Сначала Лоркина мать нахмурилась, но потом в неярком свете лампочки узнала Егора Ильича и ответила, что да, Василий Пшеницын, погибший на фронте в Отечественную войну, был ее мужем. Да, это именно он работал в тридцатые годы секретарем райкома ВЛКСМ на Сибстрое; да, да, это он ходил по улицам в серой кубанке с малиновым верхом, любил носить галифе с кожаными леями, а во время выступлений на собраниях речи неизменно начинал с фразы: «Когда господа чемберлены, брианы и разные Троцкие…»

— А тебя зовут Вера Алексеевна, — продолжал Егор Ильич, — ты сестра Гришки Макаенко, который не то в двадцать шестом, не то в двадцать седьмом ездил по городу на пегой кобыле и воевал против автомобилей. Кричал, вишь ли, что автомобили — буржуазные предрассудки… А работаешь ты старшей сестрой в больнице! Верно?

— Верно! — ответила она, и тогда Егор Ильич приказал, чтобы проводила в комнату и показала, где есть этот прохвост Лорка.

Прохвост Лорка спал сном праведника. Сразу его будить Егор Ильич не стал — он сначала долго шептался с Верой Алексеевной, часто повторял слово «свинтус», что относилось к Лорке. Потом Вера Алексеевна вышла из комнаты, а Егор Ильич поднял парня на ноги.

— Бить я тебя сегодня не буду! — мечтательно сказал он Лорке. — Бить я тебя буду потом… Сегодня я с тобой буду только разговаривать…

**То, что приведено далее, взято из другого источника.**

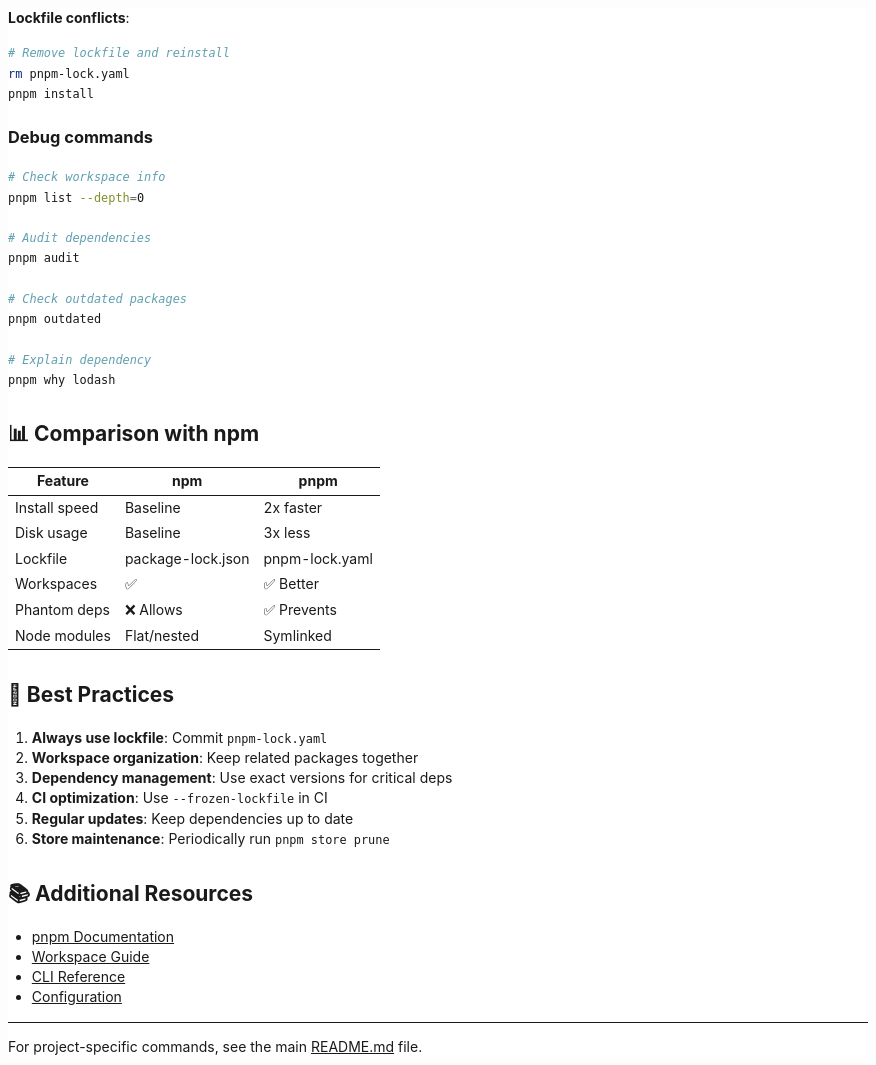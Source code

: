 **Lockfile conflicts**:
```bash
# Remove lockfile and reinstall
rm pnpm-lock.yaml
pnpm install
```

### Debug commands

```bash
# Check workspace info
pnpm list --depth=0

# Audit dependencies
pnpm audit

# Check outdated packages
pnpm outdated

# Explain dependency
pnpm why lodash
```

## 📊 Comparison with npm

| Feature | npm | pnpm |
|---------|-----|------|
| Install speed | Baseline | 2x faster |
| Disk usage | Baseline | 3x less |
| Lockfile | package-lock.json | pnpm-lock.yaml |
| Workspaces | ✅ | ✅ Better |
| Phantom deps | ❌ Allows | ✅ Prevents |
| Node modules | Flat/nested | Symlinked |

## 🎯 Best Practices

1. **Always use lockfile**: Commit `pnpm-lock.yaml`
2. **Workspace organization**: Keep related packages together
3. **Dependency management**: Use exact versions for critical deps
4. **CI optimization**: Use `--frozen-lockfile` in CI
5. **Regular updates**: Keep dependencies up to date
6. **Store maintenance**: Periodically run `pnpm store prune`

## 📚 Additional Resources

- [pnpm Documentation](https://pnpm.io/)
- [Workspace Guide](https://pnpm.io/workspaces)
- [CLI Reference](https://pnpm.io/cli/add)
- [Configuration](https://pnpm.io/npmrc)

---

For project-specific commands, see the main [README.md](./README.md) file.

О чем Егор Ильич толковал с Лоркой, до сих пор не знают ни Вера Алексеевна, ни ближайшие Лоркины друзья. Известно только, что Егор Ильич «вымотал у парня всю-то душу», как он признавался потом. Известно и другое — после разговора Лорка не три недели, а целых четыре вел себя безукоризненно. А потом началось все сначала: Лорка не вышел на работу, опять прораб Власов кричал, что Лорка, наверное, связался со стилягами и пьет. «Вот так всегда! — негодовал прораб Власов. — Две-три недели человек человеком, а потом — вожжа под хвост…»

— Четыре недели! — поправил его Егор Ильич, но в голосе у него не было бодрости. Лорка оказался крепким орешком, и Егор Ильич сказал себе: «Душа винтом, а Лорка Пшеницын будет человеком!»

— Ну ладно! — говорит Лорка Пшеницын. — Покурили, передали свой богатый производственный опыт, надо и поработать!

Смешливо взглянув на Егора Ильича, он поднимается, небрежно-ленивой походкой идет к стене. Еще немного стоит в нарочито расслабленной позе, затем медленно поднимает руку, берет первый кирпич, и начинается… Кирпич летит дугой, взметывается вверх, без стука ложится на место, за ним второй, третий, четвертый… Словно лента вьется перед Егором Ильичом, словно вертится карусель.

Через несколько минут Егор Ильич поднимается тоже, спускается с лесов и на ходу думает о том, что ему еще много и долго придется бороться с Лоркой Пшеницыным. Будет еще день, трудный и печальный, когда Лорка опять не выйдет на работу, и Егору Ильичу покажется, что мир покрыт серыми тучами. Собственно говоря, сегодня тоже такой день, когда можно считать, что Лорка не вышел на работу. Если бы Егор Ильич опоздал на полминуты, то Лорка уже сидел бы в центральном ресторане города. Ведь на стройке с утра не было раствора… И перед глазами Егора Ильича возникает директор комбината подсобных предприятий Афонин.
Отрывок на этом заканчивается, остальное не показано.